▸ **What is being asked**
The expected answer comprises all lines from the entries that contain the string "done".

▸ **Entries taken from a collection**
+ + + + + + +

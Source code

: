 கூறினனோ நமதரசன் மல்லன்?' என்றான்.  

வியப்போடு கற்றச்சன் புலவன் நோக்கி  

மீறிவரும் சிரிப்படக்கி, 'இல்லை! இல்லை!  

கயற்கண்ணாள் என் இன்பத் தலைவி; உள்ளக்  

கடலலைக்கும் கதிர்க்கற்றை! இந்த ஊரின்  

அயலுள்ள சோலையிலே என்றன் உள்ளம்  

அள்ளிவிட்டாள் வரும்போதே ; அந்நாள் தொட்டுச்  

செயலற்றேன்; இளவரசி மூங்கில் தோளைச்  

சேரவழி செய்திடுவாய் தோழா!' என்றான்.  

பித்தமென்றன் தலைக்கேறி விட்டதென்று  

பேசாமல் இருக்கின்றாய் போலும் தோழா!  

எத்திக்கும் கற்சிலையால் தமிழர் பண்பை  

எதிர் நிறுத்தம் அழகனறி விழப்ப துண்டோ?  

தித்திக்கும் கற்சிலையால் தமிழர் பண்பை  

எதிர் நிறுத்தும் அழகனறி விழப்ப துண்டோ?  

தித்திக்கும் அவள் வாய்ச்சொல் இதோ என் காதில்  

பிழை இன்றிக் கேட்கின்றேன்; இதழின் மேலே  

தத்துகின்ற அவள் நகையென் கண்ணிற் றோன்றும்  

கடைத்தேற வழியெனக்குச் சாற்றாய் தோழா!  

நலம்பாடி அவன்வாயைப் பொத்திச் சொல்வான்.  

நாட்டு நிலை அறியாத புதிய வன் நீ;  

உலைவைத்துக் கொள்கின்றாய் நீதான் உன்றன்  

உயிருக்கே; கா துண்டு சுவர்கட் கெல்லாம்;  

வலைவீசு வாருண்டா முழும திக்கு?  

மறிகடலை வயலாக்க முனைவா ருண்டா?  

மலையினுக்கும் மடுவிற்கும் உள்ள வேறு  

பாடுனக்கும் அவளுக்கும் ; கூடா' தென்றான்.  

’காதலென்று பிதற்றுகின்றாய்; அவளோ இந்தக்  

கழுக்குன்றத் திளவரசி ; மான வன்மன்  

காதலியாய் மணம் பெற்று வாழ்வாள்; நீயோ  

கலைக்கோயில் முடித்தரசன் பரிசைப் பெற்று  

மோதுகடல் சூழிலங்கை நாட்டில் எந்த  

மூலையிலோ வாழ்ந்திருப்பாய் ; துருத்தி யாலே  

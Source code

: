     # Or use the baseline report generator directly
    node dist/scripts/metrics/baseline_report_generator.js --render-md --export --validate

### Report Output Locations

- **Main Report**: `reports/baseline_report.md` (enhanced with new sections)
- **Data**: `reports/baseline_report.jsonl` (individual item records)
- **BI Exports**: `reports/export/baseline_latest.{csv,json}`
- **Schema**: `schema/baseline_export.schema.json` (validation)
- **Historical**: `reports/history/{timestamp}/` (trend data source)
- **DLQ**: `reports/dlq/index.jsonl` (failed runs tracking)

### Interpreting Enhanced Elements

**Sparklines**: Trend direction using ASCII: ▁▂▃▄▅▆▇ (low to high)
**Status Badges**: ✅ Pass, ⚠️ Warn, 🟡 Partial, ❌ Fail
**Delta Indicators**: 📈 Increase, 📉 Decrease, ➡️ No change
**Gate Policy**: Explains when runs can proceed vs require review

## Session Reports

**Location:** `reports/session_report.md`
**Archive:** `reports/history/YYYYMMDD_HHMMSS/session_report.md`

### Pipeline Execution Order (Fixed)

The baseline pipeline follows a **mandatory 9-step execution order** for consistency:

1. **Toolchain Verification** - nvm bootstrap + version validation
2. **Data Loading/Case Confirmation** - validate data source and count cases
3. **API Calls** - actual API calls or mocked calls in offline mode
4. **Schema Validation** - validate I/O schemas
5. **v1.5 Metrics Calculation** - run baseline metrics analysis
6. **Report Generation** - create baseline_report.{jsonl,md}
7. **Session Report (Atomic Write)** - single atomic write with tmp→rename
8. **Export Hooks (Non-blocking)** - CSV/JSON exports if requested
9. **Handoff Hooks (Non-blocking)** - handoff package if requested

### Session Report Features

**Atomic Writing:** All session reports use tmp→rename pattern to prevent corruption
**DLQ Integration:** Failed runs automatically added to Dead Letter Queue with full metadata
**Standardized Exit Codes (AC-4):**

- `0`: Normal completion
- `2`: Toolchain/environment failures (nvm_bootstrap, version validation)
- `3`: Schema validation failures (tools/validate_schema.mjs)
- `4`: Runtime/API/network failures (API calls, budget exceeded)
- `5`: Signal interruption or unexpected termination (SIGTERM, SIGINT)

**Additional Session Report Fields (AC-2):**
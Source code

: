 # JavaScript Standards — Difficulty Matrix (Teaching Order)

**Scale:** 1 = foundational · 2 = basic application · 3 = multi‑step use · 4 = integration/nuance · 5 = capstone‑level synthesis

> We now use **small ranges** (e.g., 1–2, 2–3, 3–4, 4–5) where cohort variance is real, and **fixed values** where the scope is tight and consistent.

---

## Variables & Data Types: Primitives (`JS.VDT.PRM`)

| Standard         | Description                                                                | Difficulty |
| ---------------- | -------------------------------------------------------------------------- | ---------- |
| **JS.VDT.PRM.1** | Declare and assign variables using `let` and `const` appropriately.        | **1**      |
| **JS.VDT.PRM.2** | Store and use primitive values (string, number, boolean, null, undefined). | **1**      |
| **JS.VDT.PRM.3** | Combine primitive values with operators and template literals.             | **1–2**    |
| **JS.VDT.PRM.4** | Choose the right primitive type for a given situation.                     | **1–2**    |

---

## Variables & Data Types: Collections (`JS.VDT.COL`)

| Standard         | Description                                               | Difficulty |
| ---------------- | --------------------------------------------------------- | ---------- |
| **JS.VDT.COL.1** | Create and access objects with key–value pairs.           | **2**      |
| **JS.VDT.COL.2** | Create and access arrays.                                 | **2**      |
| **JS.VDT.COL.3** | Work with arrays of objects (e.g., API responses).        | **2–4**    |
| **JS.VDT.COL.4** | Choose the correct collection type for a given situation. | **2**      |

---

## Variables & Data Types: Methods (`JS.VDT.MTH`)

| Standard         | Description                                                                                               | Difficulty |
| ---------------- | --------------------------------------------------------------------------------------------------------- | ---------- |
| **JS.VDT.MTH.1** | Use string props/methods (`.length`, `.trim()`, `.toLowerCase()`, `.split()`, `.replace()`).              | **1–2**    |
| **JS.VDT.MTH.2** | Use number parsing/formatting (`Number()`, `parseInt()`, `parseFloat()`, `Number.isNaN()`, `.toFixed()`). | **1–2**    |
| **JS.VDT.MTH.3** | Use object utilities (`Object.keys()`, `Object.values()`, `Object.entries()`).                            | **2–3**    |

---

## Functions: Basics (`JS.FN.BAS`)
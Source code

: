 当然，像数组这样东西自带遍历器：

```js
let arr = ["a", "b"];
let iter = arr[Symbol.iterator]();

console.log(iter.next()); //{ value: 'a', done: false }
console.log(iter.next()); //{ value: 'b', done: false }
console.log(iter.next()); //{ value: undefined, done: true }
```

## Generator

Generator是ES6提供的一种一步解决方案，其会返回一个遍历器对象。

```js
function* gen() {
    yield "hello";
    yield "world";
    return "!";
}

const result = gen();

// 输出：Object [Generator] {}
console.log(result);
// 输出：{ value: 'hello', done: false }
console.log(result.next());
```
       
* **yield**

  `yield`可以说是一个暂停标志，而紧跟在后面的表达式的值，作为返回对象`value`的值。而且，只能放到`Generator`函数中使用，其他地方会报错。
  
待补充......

+ + + + + + +

▸ **Task response**
console.log(iter.next()); //{ value: 'a', done: false }
console.log(iter.next()); //{ value: 'b', done: false }
console.log(iter.next()); //{ value: undefined, done: true }
// 输出：{ value: 'hello', done: false }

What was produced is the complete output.